Der größere Audi A2 e-tron (4,32 Meter) besitzt ein kleineres Kofferraumvolumen von 396 Litern. Dafür bieten die leistungsstärkeren Varianten (170 kW und 240 kW) serienmäßig einen praktischen Frontkofferraum (auch Frunk genannt) unter der Haube. Dieser fasst zusätzliche 13 Liter und eignet sich perfekt für das Ladekabel. Bei den kleineren Motorisierungen ist der Frunk optional erhältlich.

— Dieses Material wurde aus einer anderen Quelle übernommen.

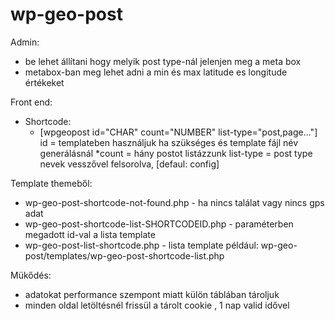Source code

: # wp-geo-post

Admin:
- be lehet állítani hogy melyik post type-nál jelenjen meg a meta box
- metabox-ban meg lehet adni a min és max latitude es longitude értékeket

Front end:
- Shortcode:
    - [wpgeopost id="CHAR" count="NUMBER" list-type="post,page..."]
    id = templateben használjuk ha szükséges és template fájl név generálásnál
    *count = hány postot listázzunk
    list-type = post type nevek vesszővel felsorolva, [defaul: config]


Template themeből:
- wp-geo-post-shortcode-not-found.php - ha nincs találat vagy nincs gps adat
- wp-geo-post-shortcode-list-SHORTCODEID.php - paraméterben megadott id-val a lista template
- wp-geo-post-list-shortcode.php - lista template például: wp-geo-post/templates/wp-geo-post-shortcode-list.php

Mükődés:
- adatokat performance szempont miatt külön táblában tároljuk
- minden oldal letöltésnél frissül a tárolt cookie , 1 nap valid idővel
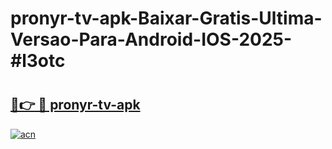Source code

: # pronyr-tv-apk-Baixar-Gratis-Ultima-Versao-Para-Android-IOS-2025-#l3otc

# <h2><a href="https://ainizakaria.my?title=pronyr-tv-apk&ref=24M">🔗👉 🔴 pronyr-tv-apk</a></h2>

[![acn](https://github.com/user-attachments/assets/0f9c940e-d8b0-45ae-aac7-cd30a18b3e1c)](https://ainizakaria.my?title=pronyr-tv-apk&ref=24M)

Wo der Audi noch punkten kann: Die gebremste Anhängelast beträgt in alle Motorisierungen stolze 1.600 Kilo, während der Hyundai nur 750 kg ziehen darf. Dafür hat der Ioniq 3 mit jeweils 100 kg die höhere Stütz- und Dachlast – der A2 e-tron kommt in beiden Fällen nur auf 75 kg.

Fazit: Hyundai für Preisbewusste, Audi für Premium-Kundschaft
Der Vergleich zeigt zwei unterschiedliche Elektro-Philosophien. Der Hyundai Ioniq 3 punktet vor allem über den Preis und das gelungene Gesamtpaket. Er bietet für knapp 29.000 Euro einen Einstieg in die Elektro-Welt mit solider Technik. Zudem überzeugt die Garantie von 5 Jahren ohne Kilometerbegrenzung.
Der Audi A2 e-tron bedient Kundschaft mit höheren Ansprüchen an Leistung und Langstrecke. Mit den großen Batterien sind deutlich höhere Reichweiten möglich. Dazu kommen stärkere Motoren und eine höhere Schnellladeleistung. Das lässt sich Audi jedoch mit deutlich höheren Preisen bezahlen. Wer aufs Budget achten muss, wählt den Hyundai. Wer das Maximum an Reichweite sowie Leistung sucht und das nötige Kleingeld übrig hat, greift zum Audi.